= Eiji Mikawa =

Japanese businessperson and rugby player

Eiji Mikawa (美川 英二, Mikawa Eiji) was a Japanese businessperson and rugby player, who played for the Japan national rugby union team in the 1950s. He worked for Yokogawa Electric from 1956 and became company president in 1993.

==Life and career==

Mikawa was born on 17 August 1933 in what is now Suita, Osaka, where he graduated from Suita Municipal Senri Elementary School No. 2. He then attended Keio Senior High School in Yokohama, where he became interested in rugby union. From 1952 he studied law at Keio University in Tokyo, where he joined the rugby team and became a member of the Japan national rugby union team. He played as a flanker.

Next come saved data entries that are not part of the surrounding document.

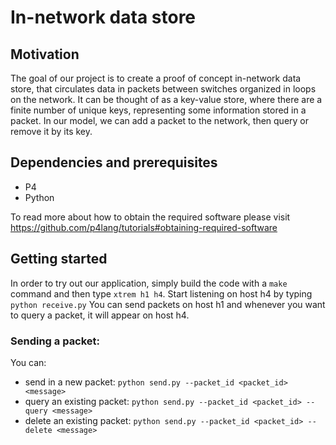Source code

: # In-network data store

## Motivation

The goal of our project is to create a proof of concept in-network data store, that circulates data in packets between switches organized in loops on the network. It can be thought of as a key-value store, where there are a finite number of unique keys, representing some information stored in a packet. In our model, we can add a packet to the network, then query or remove it by its key.

## Dependencies and prerequisites
- P4
- Python

 To read more about how to obtain the required software please visit https://github.com/p4lang/tutorials#obtaining-required-software
 
 ## Getting started
 
 In order to try out our application, simply build the code with a `make` command and then type `xtrem h1 h4`.
 Start listening on host h4 by typing `python receive.py`
 You can send packets on host h1 and whenever you want to query a packet, it will appear on host h4.
 ### Sending a packet:
 You can:
 - send in a new packet: `python send.py --packet_id <packet_id> <message>`
 - query an existing packet: `python send.py --packet_id <packet_id> --query <message>`
 - delete an existing packet: `python send.py --packet_id <packet_id> --delete <message>`
 
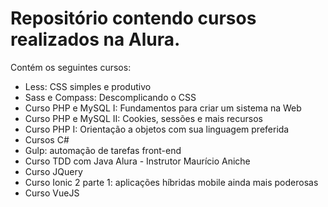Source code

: # Repositório contendo cursos realizados na Alura.

Contém os seguintes cursos:

- Less: CSS simples e produtivo
- Sass e Compass: Descomplicando o CSS
- Curso PHP e MySQL I: Fundamentos para criar um sistema na Web
- Curso PHP e MySQL II: Cookies, sessões e mais recursos
- Curso PHP I: Orientação a objetos com sua linguagem preferida
- Cursos C#
- Gulp: automação de tarefas front-end
- Curso TDD com Java Alura - Instrutor Maurício Aniche
- Curso JQuery
- Curso Ionic 2 parte 1: aplicações híbridas mobile ainda mais poderosas
- Curso VueJS
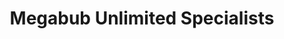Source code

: ---
title: "Megabub Unlimited Specialists"
url: /quezon-city/megabub-unlimited-specialists/
shop: car parts
---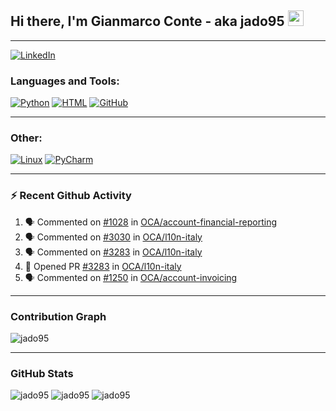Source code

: ## Hi there, I'm Gianmarco Conte - aka jado95 <img src="https://media.giphy.com/media/hvRJCLFzcasrR4ia7z/giphy.gif" width="25px">

---
[![LinkedIn](https://img.shields.io/badge/LinkedIn-0077B5?style=for-the-badge&logo=linkedin&logoColor=white)](https://www.linkedin.com/in/gianmarco-conte-591a08106)

### Languages and Tools:

[![Python](https://img.shields.io/badge/Python-3776AB?style=for-the-badge&logo=python&logoColor=white)](https://www.python.org)
[![HTML](https://img.shields.io/badge/HTML5-E34F26?style=for-the-badge&logo=html5&logoColor=white)](https://developer.mozilla.org/en-US/docs/Web/HTML)
[![GitHub](https://img.shields.io/badge/GitHub-100000?style=for-the-badge&logo=github&logoColor=white)](https://github.com/jado95)

---

### Other:

[![Linux](https://img.shields.io/badge/Linux-FCC624?style=for-the-badge&logo=linux&logoColor=black)](https://www.linux.org)
[![PyCharm](https://img.shields.io/badge/pycharm-143?style=for-the-badge&logo=pycharm&logoColor=black&color=black&labelColor=green)](https://www.jetbrains.com/pycharm)

---

### ⚡ Recent  Github Activity

<!--START_SECTION:activity-->
1. 🗣 Commented on [#1028](https://github.com/OCA/account-financial-reporting/pull/1028#issuecomment-1604460072) in [OCA/account-financial-reporting](https://github.com/OCA/account-financial-reporting)
2. 🗣 Commented on [#3030](https://github.com/OCA/l10n-italy/issues/3030#issuecomment-1604342450) in [OCA/l10n-italy](https://github.com/OCA/l10n-italy)
3. 🗣 Commented on [#3283](https://github.com/OCA/l10n-italy/pull/3283#issuecomment-1516374692) in [OCA/l10n-italy](https://github.com/OCA/l10n-italy)
4. 💪 Opened PR [#3283](https://github.com/OCA/l10n-italy/pull/3283) in [OCA/l10n-italy](https://github.com/OCA/l10n-italy)
5. 🗣 Commented on [#1250](https://github.com/OCA/account-invoicing/issues/1250#issuecomment-1511102148) in [OCA/account-invoicing](https://github.com/OCA/account-invoicing)
<!--END_SECTION:activity-->

---

### Contribution Graph
![jado95](https://activity-graph.herokuapp.com/graph?username=jado95&theme=github)

---

### GitHub Stats
![jado95](https://github-readme-stats.vercel.app/api?username=jado95&bg_color=30,e96443,904e95&title_color=fff&text_color=fff&count_private=true)
![jado95](https://github-readme-stats.vercel.app/api/top-langs/?username=jado95&show_icons=true&theme=react&count_private=true)
![jado95](https://github-readme-streak-stats.herokuapp.com/?user=jado95&show_icons=true&theme=react&count_private=true)
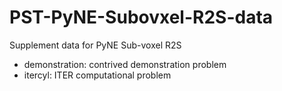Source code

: # PST-PyNE-Subovxel-R2S-data
Supplement data for PyNE Sub-voxel R2S
- demonstration: contrived demonstration problem
- itercyl: ITER computational problem

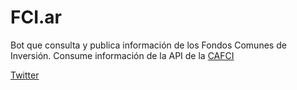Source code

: # FCI.ar
Bot que consulta y publica información de los Fondos Comunes de Inversión.
Consume información de la API de la [CAFCI](https://api.cafci.org.ar/)

[Twitter](https://twitter.com/ar_fci)
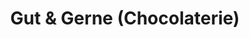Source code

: ---
title: "Gut & Gerne (Chocolaterie)"
url: /duesseldorf/gut-und-gerne-chocolaterie/
shop: Süßwaren
---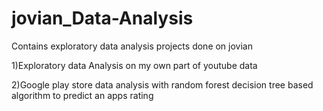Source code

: # jovian_Data-Analysis

Contains exploratory data analysis projects done on jovian

1)Exploratory data Analysis on my own part of youtube data

2)Google play store data analysis with random forest decision tree based algorithm to predict an apps rating 
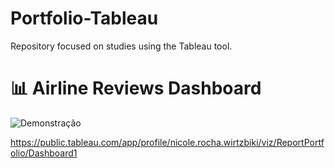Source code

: # Portfolio-Tableau
Repository focused on studies using the Tableau tool.

# 📊 Airline Reviews Dashboard

![Demonstração](https://github.com/nicowirtzbiki/Portfolio-Tableau/blob/main/Airline%20Reviews%20Dashboard/reviews-report-video.gif)

https://public.tableau.com/app/profile/nicole.rocha.wirtzbiki/viz/ReportPortfolio/Dashboard1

Mikawa joined Yokogawa Electric in 1956. He became company director in 1976 and managing director in 1982. Around this time he was involved in negotiating joint ventures in Brazil. In 1983, as Managing Director he handled the company's merger with Hokushin Electric Works. In 1991 he became vice president of Yokogawa, and then president in June 1993. At the time he became president he had to deal with the recession that had hit Japan after the economic bubble in Japan burst in 1992, and in 1994 Yokogawa's operating income fell to 30% of what it had been in 1991.

Mikawa made the decision to take in 25 former employees (primarily those 36 and over) from Yamaichi Securities, which had gone out of business in November 1997.

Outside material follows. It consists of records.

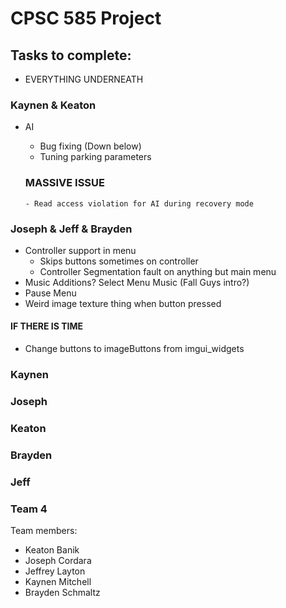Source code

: # CPSC 585 Project
## Tasks to complete:
  - EVERYTHING UNDERNEATH

### Kaynen & Keaton
- AI
  - Bug fixing (Down below)
  - Tuning parking parameters

  ### MASSIVE ISSUE
      - Read access violation for AI during recovery mode

### Joseph & Jeff & Brayden
- Controller support in menu
  - Skips buttons sometimes on controller
  - Controller Segmentation fault on anything but main menu
- Music Additions? Select Menu Music (Fall Guys intro?)
- Pause Menu
- Weird image texture thing when button pressed
#### IF THERE IS TIME
  - Change buttons to imageButtons from imgui_widgets

### Kaynen

### Joseph

### Keaton

### Brayden

### Jeff

### Team 4

Team members:
- Keaton Banik
- Joseph Cordara
- Jeffrey Layton
- Kaynen Mitchell
- Brayden Schmaltz
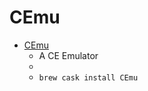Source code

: # CEmu
- [CEmu](https://ce-programming.github.io/CEmu/)
  -  A CE Emulator
  - 
  - `brew cask install CEmu`
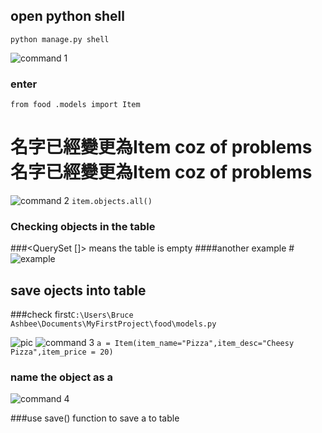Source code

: ## open python shell
`python manage.py shell`

![command 1](img/15.png)

### enter 
`from food .models import Item`
# 名字已經變更為Item coz of problems名字已經變更為Item coz of problems

![command 2](img/16.png)
`item.objects.all()`
### Checking objects in the table 
###<QuerySet []>  means the table is empty
####another example
#![example](img/19.png)



## save ojects into table
###check first`C:\Users\Bruce Ashbee\Documents\MyFirstProject\food\models.py`


![pic](\img\06.png)
![command 3](img/17.png)
`a = Item(item_name="Pizza",item_desc="Cheesy Pizza",item_price = 20)`
### name the object as a 

![command 4](img/18.png)

###use save() function to save a to table

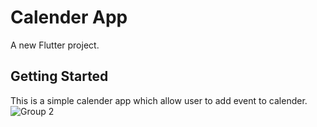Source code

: # Calender App

A new Flutter project.

## Getting Started

This is a simple calender app which allow user to add event to calender.
![Group 2](https://user-images.githubusercontent.com/80829214/175869884-292ed20e-23a2-4ac9-bb79-f4f791b20ec6.png)
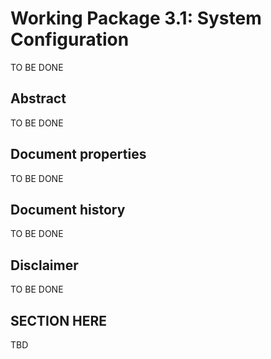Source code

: # Working Package 3.1: System Configuration

TO BE DONE

## Abstract

TO BE DONE

## Document properties

TO BE DONE

## Document history

TO BE DONE

## Disclaimer

TO BE DONE

## SECTION HERE
TBD
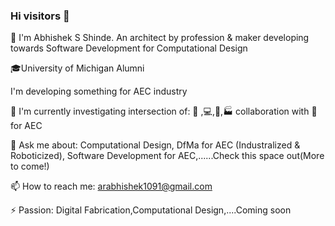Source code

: ### Hi visitors 👋

👨 I'm Abhishek S Shinde. An architect by profession & maker developing towards Software Development for Computational Design

🎓University of Michigan Alumni

I'm developing something for AEC industry 

🔭 I'm currently investigating intersection of: 🚧 ,💻,🤖,🏭 collaboration with 👷for AEC

💬 Ask me about: Computational Design, DfMa for AEC (Industralized & Roboticized), Software Development for AEC,......Check this space out(More to come!)

📫 How to reach me: arabhishek1091@gmail.com

⚡ Passion: Digital Fabrication,Computational Design,....Coming soon

<!--
**InquisitiveAS/InquisitiveAS** is a ✨ _special_ ✨ repository because its `README.md` (this file) appears on your GitHub profile.

Here are some ideas to get you started:

- 🔭 I’m currently working on ...
- 🌱 I’m currently learning ...
- 👯 I’m looking to collaborate on ...
- 🤔 I’m looking for help with ...
- 💬 Ask me about ...
- 📫 How to reach me: ...
- 😄 Pronouns: ...
- ⚡ Fun fact: ...
-->
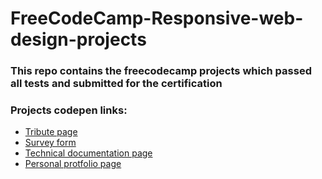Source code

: # FreeCodeCamp-Responsive-web-design-projects
### This repo contains the freecodecamp projects which passed all tests and submitted for the certification

### Projects codepen links:

- [Tribute page](https://codepen.io/Pratham82/pen/YzyLMmB)
- [Survey form](https://codepen.io/Pratham82/pen/bGVKMrJ)
- [Technical documentation page ](https://codepen.io/Pratham82/pen/GRpXByo)
- [Personal protfolio page](https://codepen.io/Pratham82/pen/MWaPPJY)
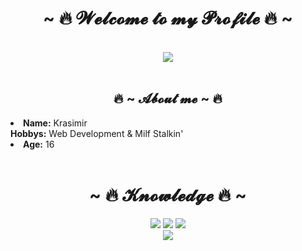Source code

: <body>
    <h1 align="center">~ 🔥 𝓦𝓮𝓵𝓬𝓸𝓶𝓮 𝓽𝓸 𝓶𝔂 𝓟𝓻𝓸𝓯𝓲𝓵𝓮 🔥 ~</h1>
    <br>
    <div align="center">
    <img src="https://lastfm.freetls.fastly.net/i/u/770x0/2cba38da15a1b44e54faee0705f05309.gif">
    </div>
    <br>
    <div>
    <h2 align="center"> 🔥 ~ 𝓐𝓫𝓸𝓾𝓽 𝓶𝓮 ~ 🔥 </h2>
    <li>
    <b>Name:</b> Krasimir</li>
    <b>Hobbys:</b> Web Development & Milf Stalkin'</li>
    <li>
    <b>Age:</b> 16</li>
    <br>
    </div>
    <div>
    <h1 align="center">            ~ 🔥 𝓚𝓷𝓸𝔀𝓵𝓮𝓭𝓰𝓮 🔥 ~</h1>
    <p>
    </div>
    <div>
    <p align="center"><img src="https://img.shields.io/badge/adobe%20photoshop%20-%2331A8FF.svg?&style=for-the-badge&logo=adobe%20photoshop&logoColor=white"/> <img src="https://img.shields.io/badge/html5%20-%23E34F26.svg?&style=for-the-badge&logo=html5&logoColor=white"/> <img src="https://img.shields.io/badge/css3%20-%231572B6.svg?&style=for-the-badge&logo=css3&logoColor=white"/><br>
    <img src="https://img.shields.io/badge/javascript%20-%23323330.svg?&style=for-the-badge&logo=javascript&logoColor=%23F7DF1E"/>  <br><br>
    </p>
    </div>
    <br>
    </body>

In 1990, Mikawa launched an initiative to reinforce the Yokogawa Electric Soccer Club (now Tokyo Musashino City FC) with Brazilian coaches and players. He announced in January 1994 his intention to have the team join the Japan Football League.

Mikawa had a reputation for being energetic, and earn nicknames such as Same (鮫 "shark") and Raion (ライオン "lion"). He was married and had three sons. Mikawa died from bile duct cancer at a hospital in Shinjuku on 19 June 1999 at 13:10. A company funeral was held for him on 21 June.